TEMPO.CO, Jakarta - Presiden Konfederasi Serikat Pekerja Indonesia (KSPI) Said Iqbal menganggap hak cuti panjang bagi para pekerja terancam hilang dengan adanya Rancangan Undang-Undang atau RUU Cipta Kerja. Hak cuti yang dimaksud adalah istirahat panjang selama dua bulan setiap kelipatan enam tahun masa kerja.
“Dalam RUU Cipta Kerja, perusahaan dapat memberikan cuti panjang yang diatur dalam perjanjian kerja atau peraturan perusahaan,” kata Presiden Konfederasi Serikat Pekerja Indonesia (KSPI) Said Iqbal dalam keterangan di Jakarta, Minggu, 23 Februari 2020.
Dengan penggunaan kata “dapat” ini, kata Iqbal, maka cuti panjang bukan lagi kewajiban pengusaha. Sehingga jika pengusaha tidak bersedia memberikan cuti panjang atau tidak mengaturnya dalam perjanjian kerja bersama, maka buruh akan kehilangan hak ini.
Sebelumnya, pemerintah telah menyerahkan draf RUU Cipta Kerja ini ke DPR pada 12 Februari 2020. Tak lama setelah itu, sejumlah organisasi profesi pun menolak sejumlah pasal yang ada di dalamnya.
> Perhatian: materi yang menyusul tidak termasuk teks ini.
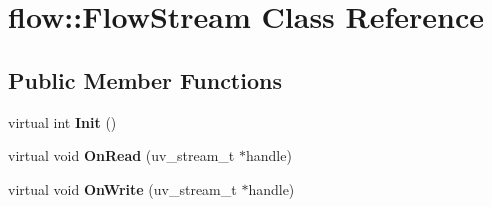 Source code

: \hypertarget{classflow_1_1_flow_stream}{}\section{flow\+:\+:Flow\+Stream Class Reference}
\label{classflow_1_1_flow_stream}
\subsection*{Public Member Functions}
\begin{DoxyCompactItemize}
\item 
virtual int {\bfseries Init} ()\hypertarget{classflow_1_1_flow_stream_a4480cdf56adee7453c33600243790fb1}{}\label{classflow_1_1_flow_stream_a4480cdf56adee7453c33600243790fb1}

\item 
virtual void {\bfseries On\+Read} (uv\+\_\+stream\+\_\+t $\ast$handle)\hypertarget{classflow_1_1_flow_stream_a3c8e0aa31cf724ef969afc993b121404}{}\label{classflow_1_1_flow_stream_a3c8e0aa31cf724ef969afc993b121404}

\item 
virtual void {\bfseries On\+Write} (uv\+\_\+stream\+\_\+t $\ast$handle)\hypertarget{classflow_1_1_flow_stream_adefc4109fc2667a7047cfa3524453d40}{}\label{classflow_1_1_flow_stream_adefc4109fc2667a7047cfa3524453d40}

\end{DoxyCompactItemize}
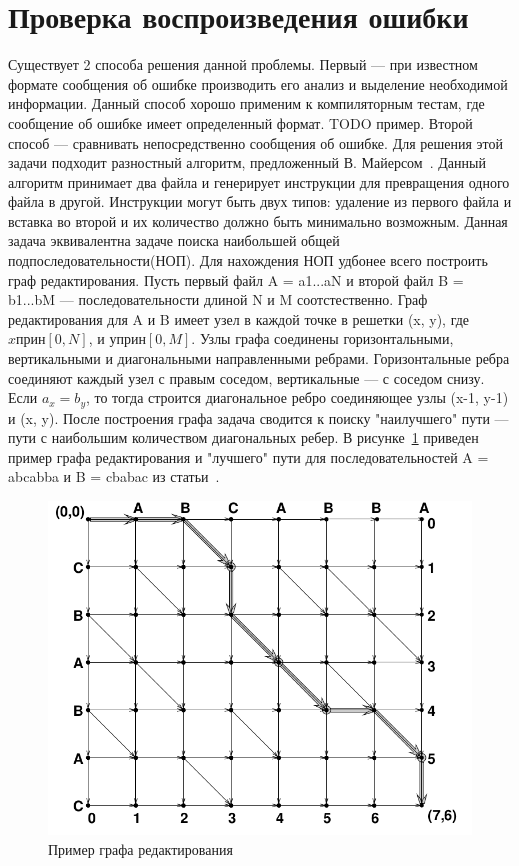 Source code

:\section{Проверка воспроизведения ошибки}
Существует 2 способа решения данной проблемы. Первый --- при известном формате сообщения об ошибке производить его анализ и выделение необходимой информации. Данный способ хорошо применим к компиляторным тестам, где сообщение об ошибке имеет определенный формат. TODO пример. Второй способ --- сравнивать непосредственно сообщения об ошибке. Для решения этой задачи подходит разностный алгоритм, предложенный В. Майерсом~\cite{myers1986ano}. Данный алгоритм принимает два файла и генерирует инструкции для превращения одного файла в другой. Инструкции могут быть двух типов: удаление из первого файла и вставка во второй и их количество должно быть минимально возможным. Данная задача эквивалентна задаче поиска наибольшей общей подпоследовательности(НОП). Для нахождения НОП удбонее всего построить граф редактирования. Пусть первый файл A = a1...aN и второй файл B = b1...bM --- последовательности длиной N и M соотстественно. Граф редактирования для A и B имеет узел в каждой точке в решетки (x, y), где $x прин [0, N]$, и $у прин [0, M]$. Узлы графа соединены горизонтальными, вертикальными и диагональными направленными ребрами. Горизонтальные ребра соединяют каждый узел с правым соседом, вертикальные --- с соседом снизу. Если $a_x = b_y$, то тогда строится диагональное ребро соединяющее узлы (x-1, y-1) и (x, y). После построения графа задача сводится к поиску "наилучшего" пути --- пути с наибольшим количеством диагональных ребер.
В рисунке~\ref{ex:lcs} приведен пример графа редактирования и "лучшего" пути для последовательностей A = abcabba и B = cbabac из статьи~\cite{myers1986ano}.
\begin{figure}	
		\includegraphics[width=0.99\linewidth]{fig/lcsexample} 
		\caption{\label{ex:lcs}Пример графа редактирования}
\end{figure}

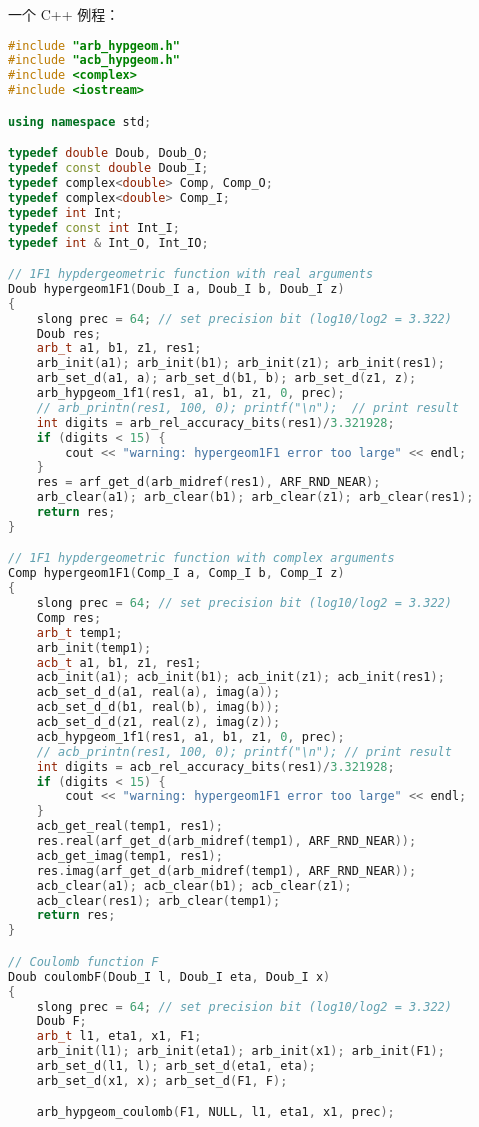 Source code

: 一个 C++ 例程：
\begin{lstlisting}[language=cpp, caption=test.cpp]
#include "arb_hypgeom.h"
#include "acb_hypgeom.h"
#include <complex>
#include <iostream>

using namespace std;

typedef double Doub, Doub_O;
typedef const double Doub_I;
typedef complex<double> Comp, Comp_O;
typedef complex<double> Comp_I;
typedef int Int;
typedef const int Int_I;
typedef int & Int_O, Int_IO;

// 1F1 hypdergeometric function with real arguments
Doub hypergeom1F1(Doub_I a, Doub_I b, Doub_I z)
{
	slong prec = 64; // set precision bit (log10/log2 = 3.322)
	Doub res;
	arb_t a1, b1, z1, res1;
	arb_init(a1); arb_init(b1); arb_init(z1); arb_init(res1);
	arb_set_d(a1, a); arb_set_d(b1, b);	arb_set_d(z1, z);
	arb_hypgeom_1f1(res1, a1, b1, z1, 0, prec);
	// arb_printn(res1, 100, 0); printf("\n");  // print result
	int digits = arb_rel_accuracy_bits(res1)/3.321928;
	if (digits < 15) {
		cout << "warning: hypergeom1F1 error too large" << endl;
	}
	res = arf_get_d(arb_midref(res1), ARF_RND_NEAR);
	arb_clear(a1); arb_clear(b1); arb_clear(z1); arb_clear(res1);
	return res;
}

// 1F1 hypdergeometric function with complex arguments
Comp hypergeom1F1(Comp_I a, Comp_I b, Comp_I z)
{
	slong prec = 64; // set precision bit (log10/log2 = 3.322)
	Comp res;
	arb_t temp1;
	arb_init(temp1);
	acb_t a1, b1, z1, res1;
	acb_init(a1); acb_init(b1); acb_init(z1); acb_init(res1);
	acb_set_d_d(a1, real(a), imag(a));
	acb_set_d_d(b1, real(b), imag(b));
	acb_set_d_d(z1, real(z), imag(z));
	acb_hypgeom_1f1(res1, a1, b1, z1, 0, prec);
	// acb_printn(res1, 100, 0); printf("\n"); // print result
	int digits = acb_rel_accuracy_bits(res1)/3.321928;
	if (digits < 15) {
		cout << "warning: hypergeom1F1 error too large" << endl;
	}
	acb_get_real(temp1, res1);
	res.real(arf_get_d(arb_midref(temp1), ARF_RND_NEAR));
	acb_get_imag(temp1, res1);
	res.imag(arf_get_d(arb_midref(temp1), ARF_RND_NEAR));
	acb_clear(a1); acb_clear(b1); acb_clear(z1);
    acb_clear(res1); arb_clear(temp1);
	return res;
}

// Coulomb function F
Doub coulombF(Doub_I l, Doub_I eta, Doub_I x)
{
	slong prec = 64; // set precision bit (log10/log2 = 3.322)
	Doub F;
	arb_t l1, eta1, x1, F1;
	arb_init(l1); arb_init(eta1); arb_init(x1); arb_init(F1);
	arb_set_d(l1, l); arb_set_d(eta1, eta);
	arb_set_d(x1, x); arb_set_d(F1, F);

	arb_hypgeom_coulomb(F1, NULL, l1, eta1, x1, prec);
	

\end{lstlisting}
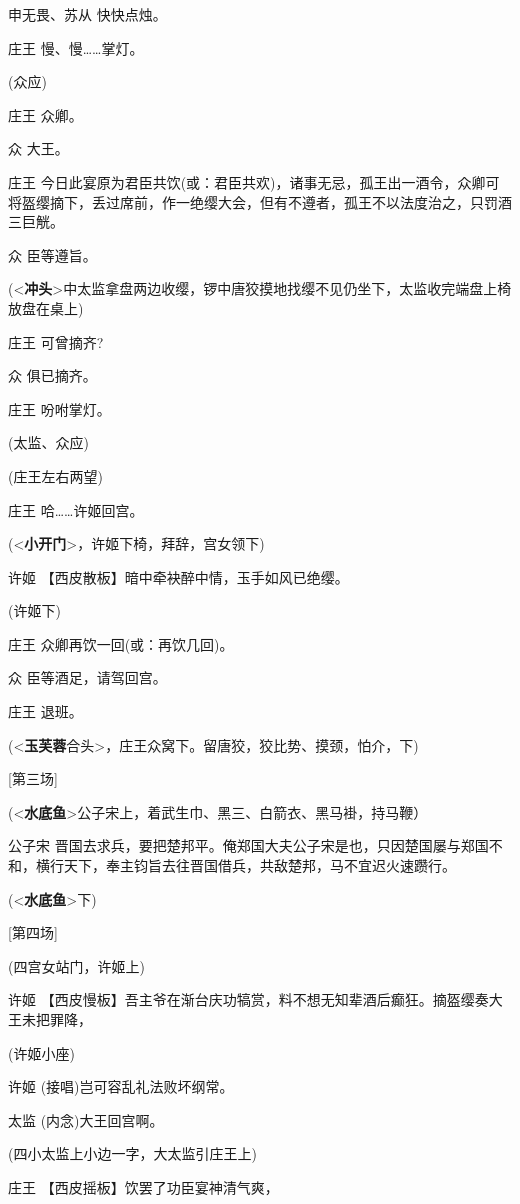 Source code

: 申无畏、苏从 快快点烛。

庄王 慢、慢\ldots{}\ldots{}掌灯。

(众应)

庄王 众卿。

众 大王。

庄王
今日此宴原为君臣共饮(或：君臣共欢)，诸事无忌，孤王出一酒令，众卿可将盔缨摘下，丢过席前，作一绝缨大会，但有不遵者，孤王不以法度治之，只罚酒三巨觥。

众 臣等遵旨。

(\textless{}\textbf{冲头}\textgreater{}中太监拿盘两边收缨，锣中唐狡摸地找缨不见仍坐下，太监收完端盘上椅放盘在桌上)

庄王 可曾摘齐?

众 俱已摘齐。

庄王 吩咐掌灯。

(太监、众应)

(庄王左右两望)

庄王 哈\ldots{}\ldots{}许姬回宫。

(\textless{}\textbf{小开门}\textgreater{}，许姬下椅，拜辞，宫女领下)

许姬 【西皮散板】暗中牵袂醉中情，玉手如风已绝缨。

(许姬下)

庄王 众卿再饮一回(或：再饮几回)。

众 臣等酒足，请驾回宫。

庄王 退班。

(\textless{}\textbf{玉芙蓉}合头\textgreater{}，庄王众窝下。留唐狡，狡比势、摸颈，怕介，下)

{[}第三场{]}

(\textless{}\textbf{水底鱼}\textgreater{}公子宋上，着武生巾、黑三、白箭衣、黑马褂，持马鞭）

公子宋
晋国去求兵，要把楚邦平。俺郑国大夫公子宋是也，只因楚国屡与郑国不和，横行天下，奉主钧旨去往晋国借兵，共敌楚邦，马不宜迟火速躜行。

(\textless{}\textbf{水底鱼}\textgreater{}下)

{[}第四场{]}

(四宫女站门，许姬上)

许姬
【西皮慢板】吾主爷在渐台庆功犒赏，料不想无知辈酒后癫狂。摘盔缨奏大王未把罪降，

(许姬小座)

许姬 (接唱)岂可容乱礼法败坏纲常。

太监 (内念)大王回宫啊。

(四小太监上小边一字，大太监引庄王上)

庄王 【西皮摇板】饮罢了功臣宴神清气爽，

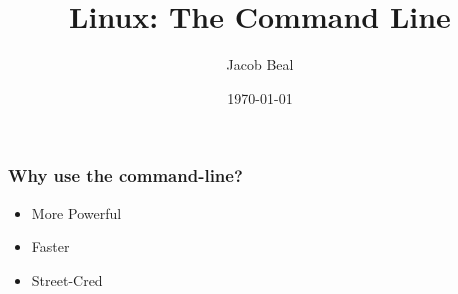 \documentclass{beamer}
\title[Learning Linux]{Linux: The Command Line}
\author{Jacob Beal}
\date{\today}
\begin{document}
\frame{\titlepage}
\begin{frame}
    \frametitle{Why use the command-line?}
    \begin{itemize}
        \item<1-> More Powerful
        \item<2-> Faster
        \item<3-> Street-Cred
    \end{itemize}
\end{frame}
\end{document}
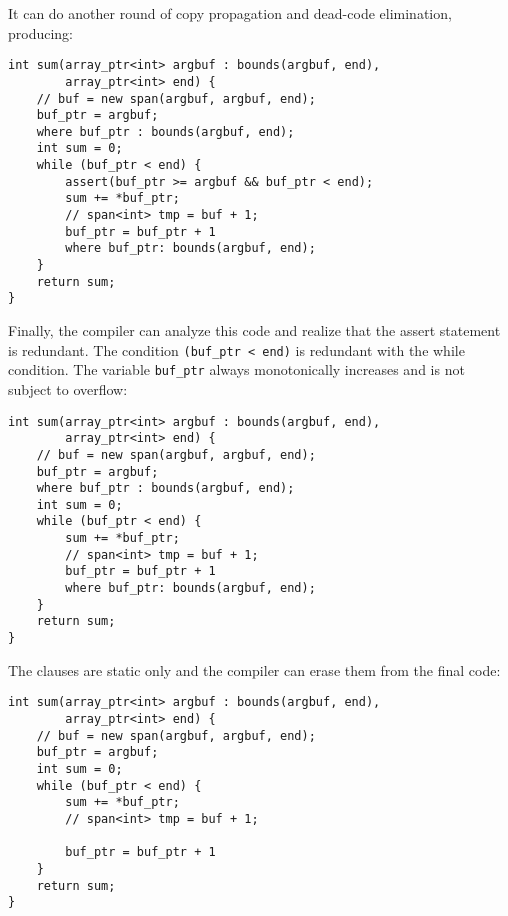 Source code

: It can do another round of copy propagation and dead-code elimination,
producing:

\begin{verbatim}
int sum(array_ptr<int> argbuf : bounds(argbuf, end), 
        array_ptr<int> end) {
    // buf = new span(argbuf, argbuf, end);
    buf_ptr = argbuf;
    where buf_ptr : bounds(argbuf, end);
    int sum = 0;
    while (buf_ptr < end) {
        assert(buf_ptr >= argbuf && buf_ptr < end);
        sum += *buf_ptr;
        // span<int> tmp = buf + 1;
        buf_ptr = buf_ptr + 1
        where buf_ptr: bounds(argbuf, end);
    }
    return sum;
}
\end{verbatim}

Finally, the compiler can analyze this code and realize that the assert
statement is redundant. The condition \texttt{(buf\_ptr \textless{}
end)} is redundant with the while condition. The variable
\texttt{buf\_ptr} always monotonically increases and is not subject to
overflow:
\begin{verbatim}
int sum(array_ptr<int> argbuf : bounds(argbuf, end), 
        array_ptr<int> end) {
    // buf = new span(argbuf, argbuf, end);
    buf_ptr = argbuf;
    where buf_ptr : bounds(argbuf, end);
    int sum = 0;
    while (buf_ptr < end) {
        sum += *buf_ptr;
        // span<int> tmp = buf + 1;
        buf_ptr = buf_ptr + 1
        where buf_ptr: bounds(argbuf, end);
    }
    return sum;
}
\end{verbatim}

The  clauses are static only and the compiler can erase
them from the final code:

\begin{verbatim}
int sum(array_ptr<int> argbuf : bounds(argbuf, end), 
        array_ptr<int> end) {
    // buf = new span(argbuf, argbuf, end);
    buf_ptr = argbuf;
    int sum = 0;
    while (buf_ptr < end) {
        sum += *buf_ptr;
        // span<int> tmp = buf + 1;

        buf_ptr = buf_ptr + 1
    }
    return sum;
}
\end{verbatim}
Mulai dari serikat buruh hingga aliansi jurnalis.
Iqbal lalu membandingkan aturan di RUU Omnibus Law ini dengan Undang-Undang Nomor 13 Tahun 2003 tentang Ketenagakerjaan.Dalam Pasal 79 ayat 1 disebutkan bahwa pengusaha wajib memberi cuti kepada pekerja. Dalam ayat 2, salah satu jenis cuti yang dimaksud adalah cuti panjang 2 bulan yang dimaksud oleh Iqbal.
Menteri Ketenagakerjaan Ida Fauziyah belum memberikan klarifikasi atas perubahan redaksional untuk pemberian hak cuti panjang dalam RUU Cipta Kerja ini. Tiga hari sebelumnya, Ida hanya mengatakan bahwa jika ada ketentuan yang tidak diatur dalam RUU ini, maka aturan dalam UU Ketenagakerjaan masih akan berlaku.